» **The problem**
Only the number is wanted: state how many lines of the data below contain the word "badges".

Data extracted from a collection:
= Beginning of Section =

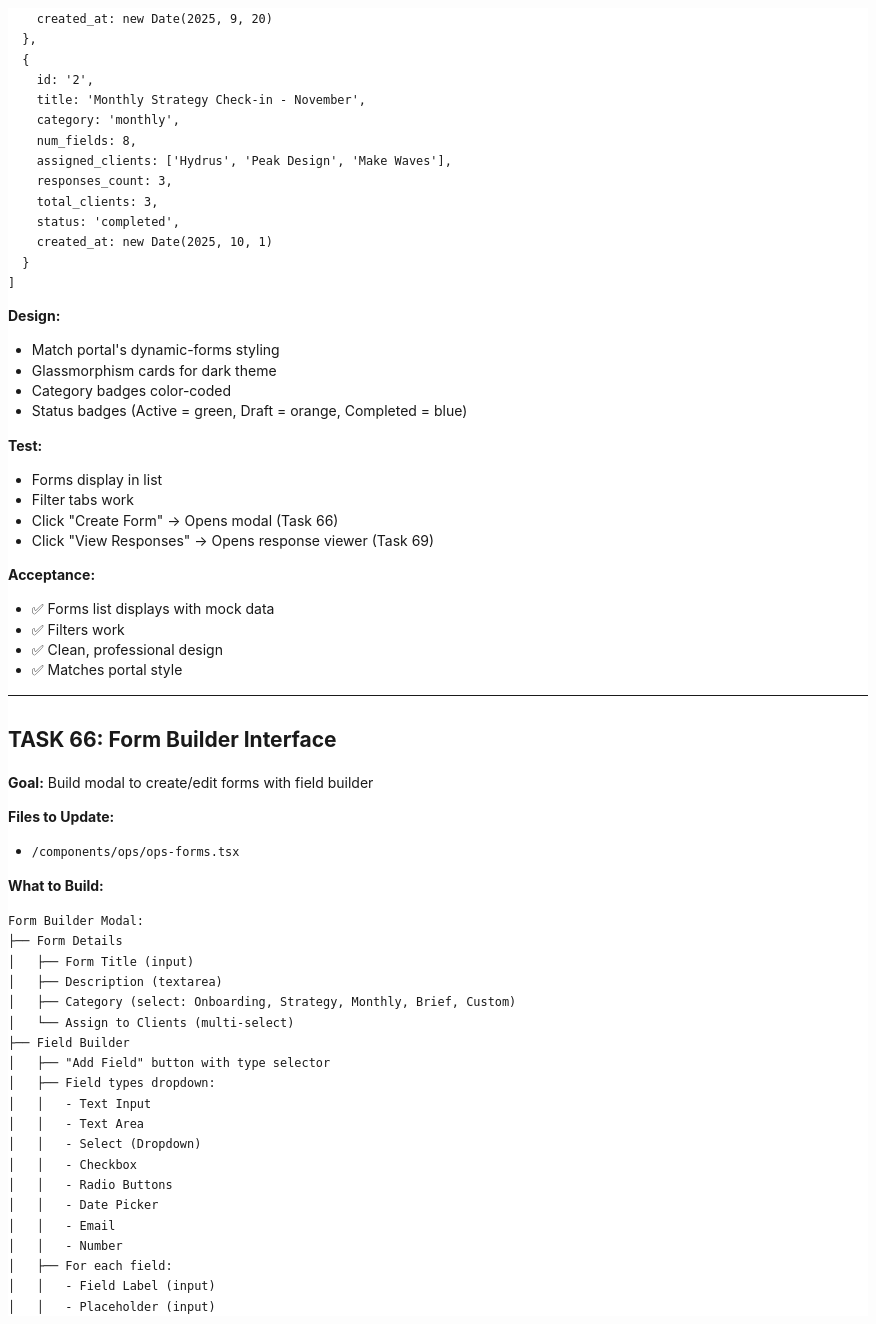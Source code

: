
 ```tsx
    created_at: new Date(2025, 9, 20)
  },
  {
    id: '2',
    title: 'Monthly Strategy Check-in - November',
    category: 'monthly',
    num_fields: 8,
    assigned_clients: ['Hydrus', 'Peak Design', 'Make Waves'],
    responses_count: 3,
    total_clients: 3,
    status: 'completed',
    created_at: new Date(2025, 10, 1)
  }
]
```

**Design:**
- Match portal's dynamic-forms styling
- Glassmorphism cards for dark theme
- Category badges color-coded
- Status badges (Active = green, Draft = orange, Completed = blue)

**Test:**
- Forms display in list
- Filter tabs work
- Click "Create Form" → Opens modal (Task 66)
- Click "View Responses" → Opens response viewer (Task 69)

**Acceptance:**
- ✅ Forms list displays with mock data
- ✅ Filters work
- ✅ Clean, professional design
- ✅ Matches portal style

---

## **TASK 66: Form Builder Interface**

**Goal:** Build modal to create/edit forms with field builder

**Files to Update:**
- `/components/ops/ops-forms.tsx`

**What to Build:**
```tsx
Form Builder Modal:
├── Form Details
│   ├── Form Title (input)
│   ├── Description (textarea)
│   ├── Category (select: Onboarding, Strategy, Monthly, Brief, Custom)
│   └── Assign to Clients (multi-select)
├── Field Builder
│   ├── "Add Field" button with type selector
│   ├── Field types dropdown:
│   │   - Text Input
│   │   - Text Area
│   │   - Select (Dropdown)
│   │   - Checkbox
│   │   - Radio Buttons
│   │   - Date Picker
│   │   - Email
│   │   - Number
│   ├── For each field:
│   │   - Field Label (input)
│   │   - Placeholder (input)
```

= End of Section =

» **Your response**
2